The unique expression profile of human TIPE2 suggests new functions beyond its role in immune regulation

TIPE2 (tumor necrosis factor-α-induced protein 8-like 2, or TNFAIP8L2) is a newly identified negative regulator of innate and adaptive immunity. TIPE2 deficiency in mice leads to systemic inflammation and TIPE2 down-regulation in humans is associated with autoimmunity. However, the nature of human TIPE2-expressing cells in various tissues has not been characterized due to the lack of suitable antibodies. In the present study, we generated specific rabbit antibodies against human TIPE2 and examined human TIPE2 expression in various tissues by Western blot, flow cytometry, and immunohistochemistry.
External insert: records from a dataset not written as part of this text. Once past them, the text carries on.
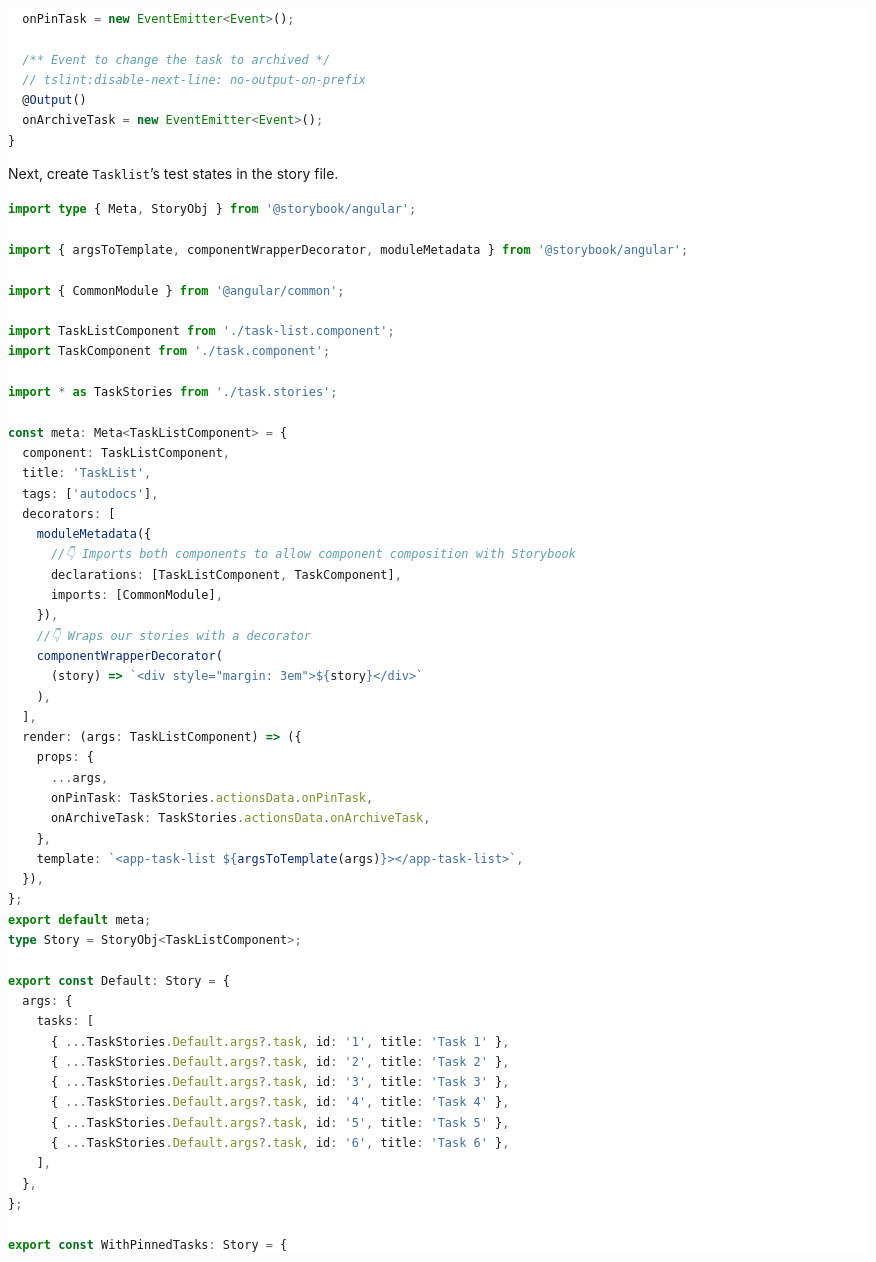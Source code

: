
 ```ts:title=src/app/components/task-list.component.ts
  onPinTask = new EventEmitter<Event>();

  /** Event to change the task to archived */
  // tslint:disable-next-line: no-output-on-prefix
  @Output()
  onArchiveTask = new EventEmitter<Event>();
}
```

Next, create `Tasklist`’s test states in the story file.

```ts:title=src/app/components/task-list.stories.ts
import type { Meta, StoryObj } from '@storybook/angular';

import { argsToTemplate, componentWrapperDecorator, moduleMetadata } from '@storybook/angular';

import { CommonModule } from '@angular/common';

import TaskListComponent from './task-list.component';
import TaskComponent from './task.component';

import * as TaskStories from './task.stories';

const meta: Meta<TaskListComponent> = {
  component: TaskListComponent,
  title: 'TaskList',
  tags: ['autodocs'],
  decorators: [
    moduleMetadata({
      //👇 Imports both components to allow component composition with Storybook
      declarations: [TaskListComponent, TaskComponent],
      imports: [CommonModule],
    }),
    //👇 Wraps our stories with a decorator
    componentWrapperDecorator(
      (story) => `<div style="margin: 3em">${story}</div>`
    ),
  ],
  render: (args: TaskListComponent) => ({
    props: {
      ...args,
      onPinTask: TaskStories.actionsData.onPinTask,
      onArchiveTask: TaskStories.actionsData.onArchiveTask,
    },
    template: `<app-task-list ${argsToTemplate(args)}></app-task-list>`,
  }),
};
export default meta;
type Story = StoryObj<TaskListComponent>;

export const Default: Story = {
  args: {
    tasks: [
      { ...TaskStories.Default.args?.task, id: '1', title: 'Task 1' },
      { ...TaskStories.Default.args?.task, id: '2', title: 'Task 2' },
      { ...TaskStories.Default.args?.task, id: '3', title: 'Task 3' },
      { ...TaskStories.Default.args?.task, id: '4', title: 'Task 4' },
      { ...TaskStories.Default.args?.task, id: '5', title: 'Task 5' },
      { ...TaskStories.Default.args?.task, id: '6', title: 'Task 6' },
    ],
  },
};

export const WithPinnedTasks: Story = {
```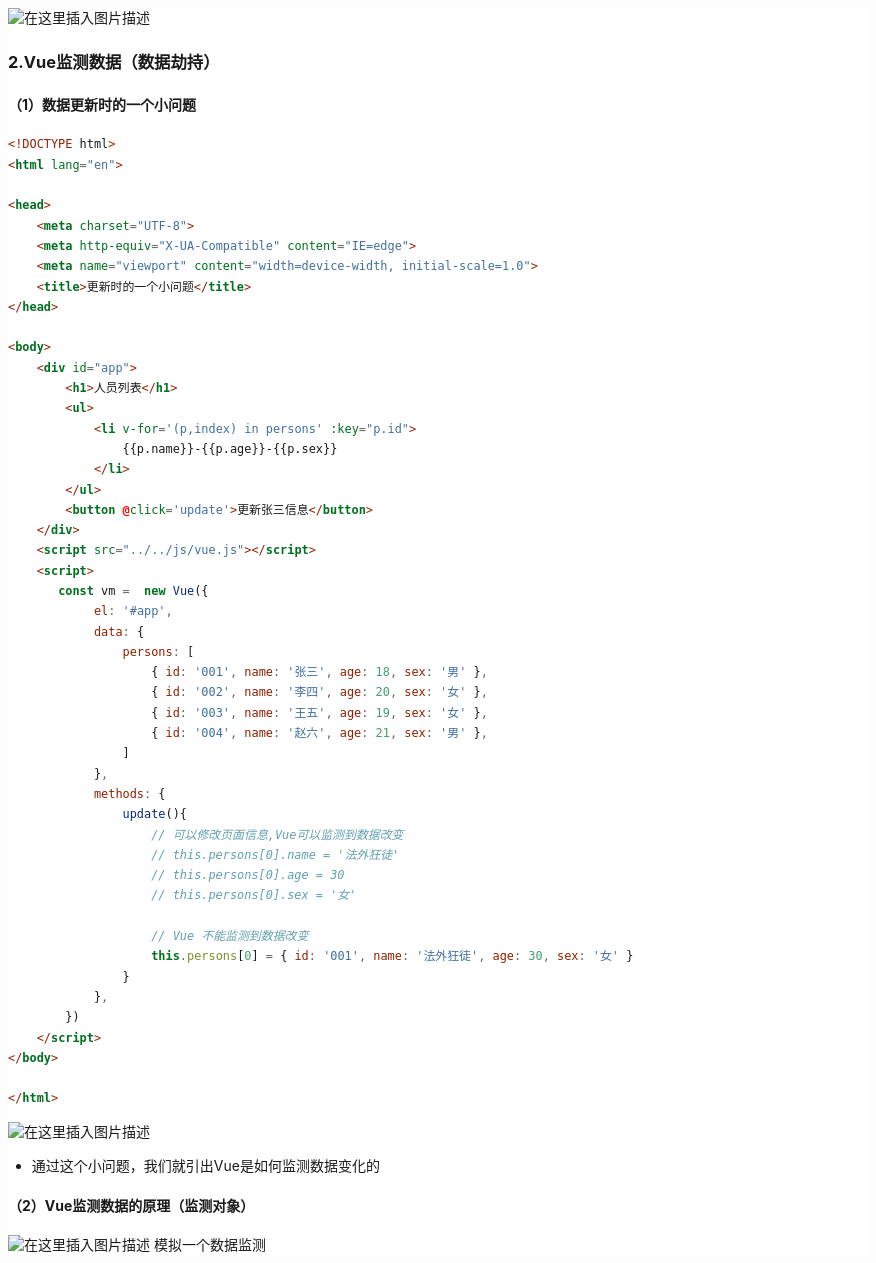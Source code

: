 ![在这里插入图片描述](https://img-blog.csdnimg.cn/20210716120142175.png?x-oss-process=image/watermark,type_ZmFuZ3poZW5naGVpdGk,shadow_10,text_aHR0cHM6Ly9ibG9nLmNzZG4ubmV0L1N1aWhpZGVPbWVsZXQ=,size_16,color_FFFFFF,t_70)
### 2.Vue监测数据（数据劫持）
#### （1）数据更新时的一个小问题

```html
<!DOCTYPE html>
<html lang="en">

<head>
    <meta charset="UTF-8">
    <meta http-equiv="X-UA-Compatible" content="IE=edge">
    <meta name="viewport" content="width=device-width, initial-scale=1.0">
    <title>更新时的一个小问题</title>
</head>

<body>
    <div id="app">
        <h1>人员列表</h1>
        <ul>
            <li v-for='(p,index) in persons' :key="p.id">
                {{p.name}}-{{p.age}}-{{p.sex}}
            </li>
        </ul>
        <button @click='update'>更新张三信息</button>
    </div>
    <script src="../../js/vue.js"></script>
    <script>
       const vm =  new Vue({
            el: '#app',
            data: {
                persons: [
                    { id: '001', name: '张三', age: 18, sex: '男' },
                    { id: '002', name: '李四', age: 20, sex: '女' },
                    { id: '003', name: '王五', age: 19, sex: '女' },
                    { id: '004', name: '赵六', age: 21, sex: '男' },
                ]
            },
            methods: {
                update(){
                    // 可以修改页面信息,Vue可以监测到数据改变
                    // this.persons[0].name = '法外狂徒'
                    // this.persons[0].age = 30
                    // this.persons[0].sex = '女'

                    // Vue 不能监测到数据改变
                    this.persons[0] = { id: '001', name: '法外狂徒', age: 30, sex: '女' }
                }
            },
        })
    </script>
</body>

</html>
```
![在这里插入图片描述](https://img-blog.csdnimg.cn/20210717180849433.png?x-oss-process=image/watermark,type_ZmFuZ3poZW5naGVpdGk,shadow_10,text_aHR0cHM6Ly9ibG9nLmNzZG4ubmV0L1N1aWhpZGVPbWVsZXQ=,size_16,color_FFFFFF,t_70)
- 通过这个小问题，我们就引出Vue是如何监测数据变化的
#### （2）Vue监测数据的原理（监测对象）
![在这里插入图片描述](https://img-blog.csdnimg.cn/20210717201803978.png?x-oss-process=image/watermark,type_ZmFuZ3poZW5naGVpdGk,shadow_10,text_aHR0cHM6Ly9ibG9nLmNzZG4ubmV0L1N1aWhpZGVPbWVsZXQ=,size_16,color_FFFFFF,t_70)
模拟一个数据监测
We found that unlike murine TIPE2 that is preferentially expressed by hematopoietic cells, human TIPE2 was also expressed in a wide variety of non-hematopoietic cell types, including hepatocytes, neurons in brain and brainstem, squamous epithelial cells in esophagus and cervix, transitional epithelial cells in bladder and ureter, and glandular epithelial cells in stomach, colon and appendix. For squamous epithelium, the level of TIPE2 expression increased dramatically in terminally differentiated cells with the proliferating precursor cells completely devoid of TIPE2. The unique expressional profile of human TIPE2 suggests new functions beyond controlling innate and adaptive immunity.